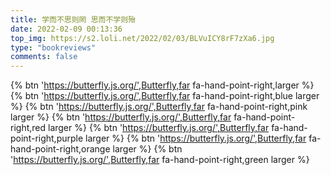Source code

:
 ```yaml
---
title: 学而不思则罔 思而不学则殆
date: 2022-02-09 00:13:36
top_img: https://s2.loli.net/2022/02/03/BLVuICY8rF7zXa6.jpg
type: "bookreviews"
comments: false
---
```


{% btn 'https://butterfly.js.org/',Butterfly,far fa-hand-point-right,larger %}
{% btn 'https://butterfly.js.org/',Butterfly,far fa-hand-point-right,blue larger %}
{% btn 'https://butterfly.js.org/',Butterfly,far fa-hand-point-right,pink larger %}
{% btn 'https://butterfly.js.org/',Butterfly,far fa-hand-point-right,red larger %}
{% btn 'https://butterfly.js.org/',Butterfly,far fa-hand-point-right,purple larger %}
{% btn 'https://butterfly.js.org/',Butterfly,far fa-hand-point-right,orange larger %}
{% btn 'https://butterfly.js.org/',Butterfly,far fa-hand-point-right,green larger %}

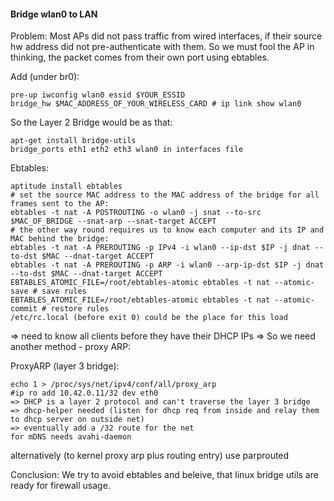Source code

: #### Bridge wlan0 to LAN

Problem:
Most APs did not pass traffic from wired interfaces, if their source hw address did not pre-authenticate with them.
So we must fool the AP in thinking, the packet comes from their own port using ebtables.

Add (under br0):
```
pre-up iwconfig wlan0 essid $YOUR_ESSID
bridge_hw $MAC_ADDRESS_OF_YOUR_WIRELESS_CARD # ip link show wlan0
```


So the Layer 2 Bridge would be as that:
```
apt-get install bridge-utils
bridge_ports eth1 eth2 eth3 wlan0 in interfaces file
```

Ebtables:
```
aptitude install ebtables
# set the source MAC address to the MAC address of the bridge for all frames sent to the AP:
ebtables -t nat -A POSTROUTING -o wlan0 -j snat --to-src $MAC_OF_BRIDGE --snat-arp --snat-target ACCEPT
# the other way round requires us to know each computer and its IP and MAC behind the bridge:
ebtables -t nat -A PREROUTING -p IPv4 -i wlan0 --ip-dst $IP -j dnat --to-dst $MAC --dnat-target ACCEPT
ebtables -t nat -A PREROUTING -p ARP -i wlan0 --arp-ip-dst $IP -j dnat --to-dst $MAC --dnat-target ACCEPT
EBTABLES_ATOMIC_FILE=/root/ebtables-atomic ebtables -t nat --atomic-save # save rules
EBTABLES_ATOMIC_FILE=/root/ebtables-atomic ebtables -t nat --atomic-commit # restore rules
/etc/rc.local (before exit 0) could be the place for this load
```

=> need to know all clients before they have their DHCP IPs
=> So we need another method - proxy ARP:

ProxyARP (layer 3 bridge):
```
echo 1 > /proc/sys/net/ipv4/conf/all/proxy_arp
#ip ro add 10.42.0.11/32 dev eth0
=> DHCP is a layer 2 protocol and can't traverse the layer 3 bridge
=> dhcp-helper needed (listen for dhcp req from inside and relay them to dhcp server on outside net)
=> eventually add a /32 route for the net
for mDNS needs avahi-daemon
```

alternatively (to kernel proxy arp plus routing entry) use parprouted

Conclusion:
We try to avoid ebtables and beleive, that linux bridge utils are ready for firewall usage.
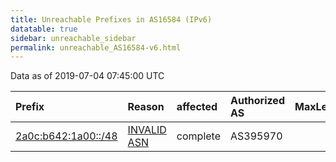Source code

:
 ```yaml
---
title: Unreachable Prefixes in AS16584 (IPv6)
datatable: true
sidebar: unreachable_sidebar
permalink: unreachable_AS16584-v6.html
---
```


Data as of 2019-07-04 07:45:00 UTC


<div class="datatable-begin"></div>

| Prefix                                                           | Reason                                                                                                     | affected   | Authorized AS   |   MaxLength | Anchor                                         |   unreachable /48s |
|:-----------------------------------------------------------------|:-----------------------------------------------------------------------------------------------------------|:-----------|:----------------|------------:|:-----------------------------------------------|-------------------:|
| [2a0c:b642:1a00::/48](https://stat.ripe.net/2a0c:b642:1a00::/48) | [INVALID ASN](https://rpki-validator.ripe.net/announcement-preview?asn=AS16584&prefix=2a0c:b642:1a00::/48) | complete   | AS395970        |          48 | [RIPE](unreachable_RIPE_NCC_RPKI_Root-v6.html) |                  1 |

<div class="datatable-end"></div>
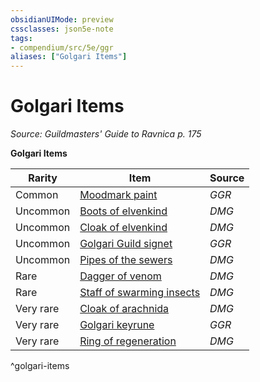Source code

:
 ```yaml
---
obsidianUIMode: preview
cssclasses: json5e-note
tags:
- compendium/src/5e/ggr
aliases: ["Golgari Items"]
---
```

# Golgari Items
*Source: Guildmasters' Guide to Ravnica p. 175* 

**Golgari Items**

| Rarity | Item | Source |
|--------|------|--------|
| Common | [Moodmark paint](Mechanics/items/moodmark-paint-ggr.md) | *GGR* |
| Uncommon | [Boots of elvenkind](Mechanics/items/boots-of-elvenkind.md) | *DMG* |
| Uncommon | [Cloak of elvenkind](Mechanics/items/cloak-of-elvenkind.md) | *DMG* |
| Uncommon | [Golgari Guild signet](Mechanics/items/golgari-guild-signet-ggr.md) | *GGR* |
| Uncommon | [Pipes of the sewers](Mechanics/items/pipes-of-the-sewers.md) | *DMG* |
| Rare | [Dagger of venom](Mechanics/items/dagger-of-venom.md) | *DMG* |
| Rare | [Staff of swarming insects](Mechanics/items/staff-of-swarming-insects.md) | *DMG* |
| Very rare | [Cloak of arachnida](Mechanics/items/cloak-of-arachnida.md) | *DMG* |
| Very rare | [Golgari keyrune](Mechanics/items/golgari-keyrune-ggr.md) | *GGR* |
| Very rare | [Ring of regeneration](Mechanics/items/ring-of-regeneration.md) | *DMG* |
^golgari-items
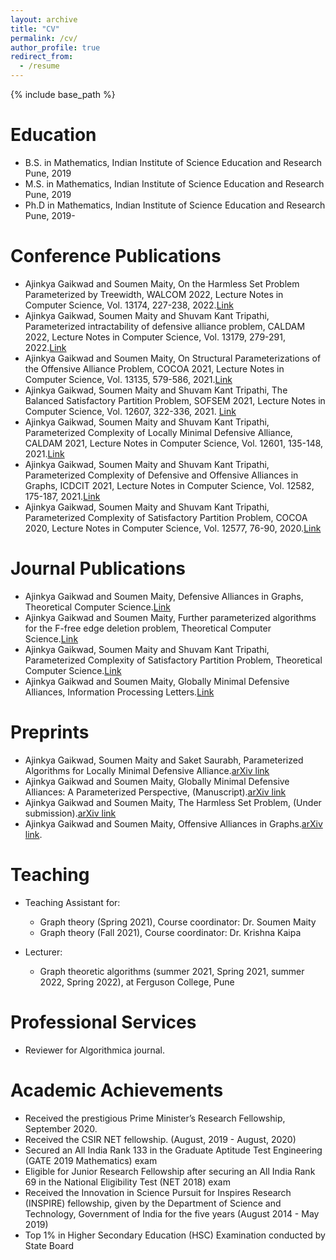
 ```yaml
---
layout: archive
title: "CV"
permalink: /cv/
author_profile: true
redirect_from:
  - /resume
---
```


{% include base_path %}

Education
======
* B.S. in Mathematics, Indian Institute of Science Education and Research Pune, 2019
* M.S. in Mathematics, Indian Institute of Science Education and Research Pune, 2019
* Ph.D in Mathematics, Indian Institute of Science Education and Research Pune, 2019-

Conference Publications
==

* Ajinkya Gaikwad and Soumen Maity, On the Harmless Set Problem Parameterized by Treewidth, WALCOM 2022, Lecture Notes in Computer Science, Vol. 13174,  227-238, 2022.[Link](https://link.springer.com/chapter/10.1007/978-3-030-96731-4_19)
* Ajinkya Gaikwad, Soumen Maity and Shuvam Kant Tripathi, Parameterized intractability of defensive alliance problem, CALDAM 2022, Lecture Notes in Computer Science, Vol. 13179, 279-291, 2022.[Link](https://link.springer.com/chapter/10.1007/978-3-030-95018-7_22)
* Ajinkya Gaikwad and Soumen Maity, On Structural Parameterizations of the Offensive Alliance Problem, COCOA 2021, Lecture Notes in Computer Science, Vol. 13135, 579-586, 2021.[Link](https://link.springer.com/chapter/10.1007/978-3-030-92681-6_45)
* Ajinkya Gaikwad, Soumen Maity and Shuvam Kant Tripathi, The Balanced Satisfactory Partition Problem, SOFSEM 2021, Lecture Notes in Computer Science, Vol. 12607, 322-336, 2021. [Link](https://link.springer.com/chapter/10.1007/978-3-030-67731-2_23)
* Ajinkya Gaikwad, Soumen Maity and Shuvam Kant Tripathi, Parameterized Complexity of Locally Minimal Defensive Alliance, CALDAM 2021, Lecture Notes in Computer Science, Vol. 12601, 135-148, 2021.[Link](https://link.springer.com/chapter/10.1007/978-3-030-67899-9_11)
* Ajinkya Gaikwad, Soumen Maity and Shuvam Kant Tripathi, Parameterized Complexity of Defensive and Offensive Alliances in Graphs, ICDCIT 2021, Lecture Notes in Computer Science, Vol. 12582, 175-187, 2021.[Link](https://link.springer.com/chapter/10.1007/978-3-030-65621-8_11)
* Ajinkya Gaikwad, Soumen Maity and Shuvam Kant Tripathi, Parameterized Complexity of Satisfactory Partition Problem, COCOA 2020, Lecture Notes in Computer Science, Vol. 12577, 76-90, 2020.[Link](https://link.springer.com/chapter/10.1007/978-3-030-64843-5_6)

Journal Publications
==
* Ajinkya Gaikwad and Soumen Maity, Defensive Alliances in Graphs, Theoretical Computer Science.[Link](https://www.sciencedirect.com/science/article/pii/S0304397522003917?utm_campaign=STMJ_AUTH_SERV_PUBLISHED&utm_medium=email&utm_acid=124673919&SIS_ID=&dgcid=STMJ_AUTH_SERV_PUBLISHED&CMX_ID=&utm_in=DM267652&utm_source=AC_)
* Ajinkya Gaikwad and Soumen Maity, Further parameterized algorithms for the F-free edge deletion problem, Theoretical Computer Science.[Link](https://www.sciencedirect.com/science/article/pii/S0304397522005205?via%3Dihub)
* Ajinkya Gaikwad, Soumen Maity and Shuvam Kant Tripathi, Parameterized Complexity of Satisfactory Partition Problem, Theoretical Computer Science.[Link](https://www.sciencedirect.com/science/article/pii/S0304397522000391)
* Ajinkya Gaikwad and Soumen Maity, Globally Minimal Defensive Alliances, Information Processing Letters.[Link](https://www.sciencedirect.com/science/article/abs/pii/S0020019022000102)

Preprints
==
* Ajinkya Gaikwad, Soumen Maity and Saket Saurabh, Parameterized Algorithms for Locally Minimal Defensive Alliance.[arXiv link](https://arxiv.org/abs/2208.03491)
* Ajinkya Gaikwad and Soumen Maity, Globally Minimal Defensive Alliances: A Parameterized Perspective, (Manuscript).[arXiv link](https://arxiv.org/abs/2202.02010)
* Ajinkya Gaikwad and Soumen Maity, The Harmless Set Problem, (Under submission).[arXiv link](https://arxiv.org/abs/2111.06267)
* Ajinkya Gaikwad and Soumen Maity, Offensive Alliances in Graphs.[arXiv link](https://arxiv.org/abs/2208.02992).


Teaching
======
* Teaching Assistant for:
  * Graph theory (Spring 2021), Course coordinator: Dr. Soumen Maity
  * Graph theory (Fall 2021), Course coordinator: Dr. Krishna Kaipa

* Lecturer:
  * Graph theoretic algorithms (summer 2021, Spring 2021, summer 2022, Spring 2022), at Ferguson College, Pune

Professional Services
======
* Reviewer for Algorithmica journal.

Academic Achievements
======
* Received the prestigious Prime Minister’s Research Fellowship, September 2020.
* Received the CSIR NET fellowship. (August, 2019 - August, 2020)
* Secured an All India Rank 133 in the Graduate Aptitude Test Engineering (GATE 2019 Mathematics) exam
* Eligible for Junior Research Fellowship after securing an All India Rank 69 in the National Eligibility Test (NET 2018) exam
* Received the Innovation in Science Pursuit for Inspires Research (INSPIRE) fellowship, given by the Department of Science and Technology, Government of India for the five years (August 2014 - May 2019)
* Top 1% in Higher Secondary Education (HSC) Examination conducted by State Board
-*-
Task details -> Look over the records above, and wherever a line contains the string "Cloak", copy that line.

Solution to this exercise ->
| Uncommon | [Cloak of elvenkind](Mechanics/items/cloak-of-elvenkind.md) | *DMG* |
| Very rare | [Cloak of arachnida](Mechanics/items/cloak-of-arachnida.md) | *DMG* |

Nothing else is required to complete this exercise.